Does Tweeting Make me a Digital Humanist? Reflections on NeMLA2013
Last weekend I was in Boston attending the 2013 NeMLA (Northeast Modern Language Association) conference. Late Friday afternoon I presented my paper entitled “‘Hands tell age better than faces’: Sexuality and Subjectivity in Egerton’s ‘Gone Under’” as part of the “Under Her Skin: Victorian literature, the Female Body, and Touch” panel. The panel was well attended and the papers were well received as witnessed by an insightful and lively question period. It was pretty much the kind of ideal conference presentation situation academics look for; a venue to present ideas and gain valuable feedback.
However, there was something that I kept questioning the whole time I was at NeMLA. Where are all the tweets? NeMLA had approximately 400 panels with 4 panelists each. Quick math means there was approximately 1600 people in attendance over the 4 days of the conference, yet a search for #NeMLA, #NeMLA13, or even #NeMLA2013 yields the following number of tweets:
#NeMLA (157)
#NeMLA13 (48)
#NeMLA2013 (50)
One issue of course is that NeMLA did not officially announce a hashtag for the conference. They created a very nice app to help attendees negotiate the conference but no real backchannel was announced. I even had a hit on my blog using the search string “NeMLA hastag?” Most of the hastag hits that I have numerated above actually occurred after the conference was over from March 24th onward.

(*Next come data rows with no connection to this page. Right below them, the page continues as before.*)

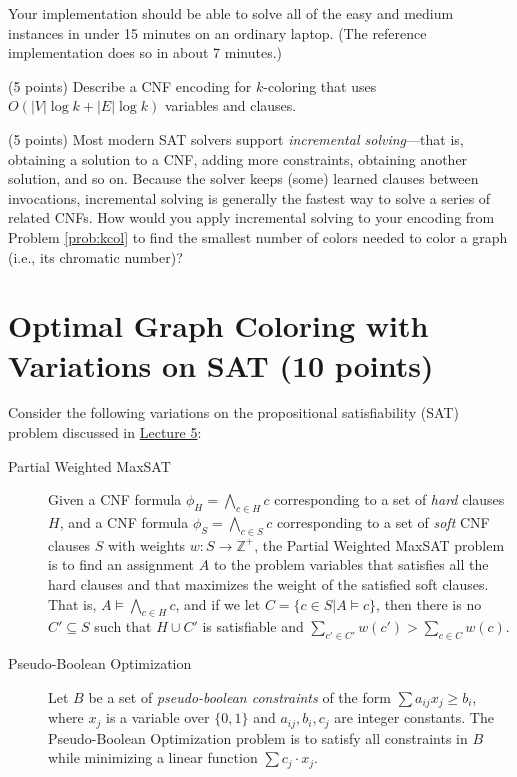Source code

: \documentclass{handout}
\begin{document}
\begin{questions}
Your implementation should be able to solve all of the easy and medium instances in under 15 minutes on an ordinary laptop. 
(The reference implementation does so in about 7 minutes.)



\item (5 points) Describe a CNF encoding for $k$-coloring that uses $O(|V|\log k+|E|\log k)$ variables and clauses.



\item (5 points) Most modern SAT solvers support \emph{incremental solving}---that is, obtaining a solution to a CNF, adding more constraints, obtaining another solution, and so on.  Because the solver keeps (some) learned clauses between invocations, incremental solving is  generally the fastest way to solve a series of related CNFs.  How would you apply incremental solving to your encoding from Problem \ref{prob:kcol} to find the smallest number of colors needed to color a graph (i.e., its chromatic number)?  \label{prob:last}


\end{questions}

\pagebreak

\section{Optimal Graph Coloring with Variations on SAT (10 points)}\label{varsat}

\newcommand\pwm{pwMaxSAT}
\newcommand\tocnf{\operatorname{toCNF}}

Consider the following variations on the propositional satisfiability (SAT) problem discussed in \href{\website/doc/L05.pdf}{Lecture 5}:

\begin{description}

\item[Partial Weighted MaxSAT] Given a CNF formula $\phi_H = \bigwedge_{c \in H} c$ corresponding to a set of \emph{hard} clauses $H$, and a CNF formula $\phi_S = \bigwedge_{c \in S} c$ corresponding to a set of \emph{soft} CNF clauses $S$ with weights $w : S \rightarrow \mathbb{Z^+}$, the Partial Weighted MaxSAT problem is to find an assignment $A$ to the problem variables that satisfies all the hard clauses and that maximizes the weight of the satisfied soft clauses. That is, $A \models \bigwedge_{c \in H} c$, and if we let $C = \{ c\in S | A\models c\}$, then there is no $C'\subseteq S$ such that $H\cup C'$ is satisfiable and $\sum_{c'\in C'} w(c') > \sum_{c\in C} w(c)$.

\item[Pseudo-Boolean Optimization]  Let $B$ be a set of \emph{pseudo-boolean constraints} of the form $\sum a_{ij}x_j \geq b_i$, where $x_j$ is a variable over $\{0, 1\}$ and $a_{ij}, b_i, c_j$ are integer constants.  The Pseudo-Boolean Optimization problem is to satisfy all constraints in $B$ while minimizing a linear function $\sum c_j \cdot x_j$.
\end{description}
%
\end{document}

I was not the only one who realized that there was a tweeting gap at the conference. For example, this tweet from Anne C. McCarthy (@annecmccarthy) on March 21st:
“How was that just the 2d use of the
In a brief twitter discussion with Ryan Cordell (@ryancordell)
on March 23 I asked why there seemed to be a lack of tweets in relation to
other conferences like the MLA for example. His response seemed to echo the
query that Anne C. McCarthy suggested a few days earlier:
There was a discussion on how NeMLA doesn’t have
the same resources as other conferences, but this got me wondering about
whether it really is those scholars who consider themselves digital humanists
who drive Twitter discussions at conferences.
I don’t
really consider myself a digital humanist mainly because I am still working
through the debate as to whether you have to be building something to be a
DHer. However, I am active on Twitter and I blog on a fairly regular basis, and
I really believe in the importance and need of alternative modes to create
community and share information and research. I am still pondering what Ryan
Cordell said and this is why it has taken me almost a week to write/articulate this
debate via blog post.
With a lack of Twitter engagement I made
connections and contacts the “old-fashioned way.” I met scholars based as far
away as England and we exchanged business cards and contact information so that
we could continue our discussions via email or even via Twitter in the future. When
there are only a handful of people working on authors like George Egerton or
Victoria Cross, it is important to foster connections and community when and
where you can. This is why NeMLA was
great.
I don’t want this to read as a harsh critique of
NeMLA 2013, for I truly enjoyed the conference and really appreciated making
the connections that I did- it is simply a questioning of why this conference
did seem to lack Twitter interaction. I had never been to Boston - it is a
lovely city and I enjoyed walking around Harvard and visiting the Boston
Library (what beautiful academic architecture!), which added to the atmosphere of
academic engagement of the conference.
So why the lack of Twitter engagement? What do you
think? Is it a case of a lack of DH panels?
Work Cited
Cordell, Ryan (ryancordell). “@AnnGagne at @MLAconvention
most of the tweets come out of DH panels-NeMLA included very few DH sessions-that’s probably part of it” 23
March 2013. Tweet.
McCarthy, Anne C. (annecmcarthy). “How was that
just the 2d use of the #NeMLA13
hashtag? Am I accidentally a digital humanist? #isthisthingon?” 21 March 2013. Tweet.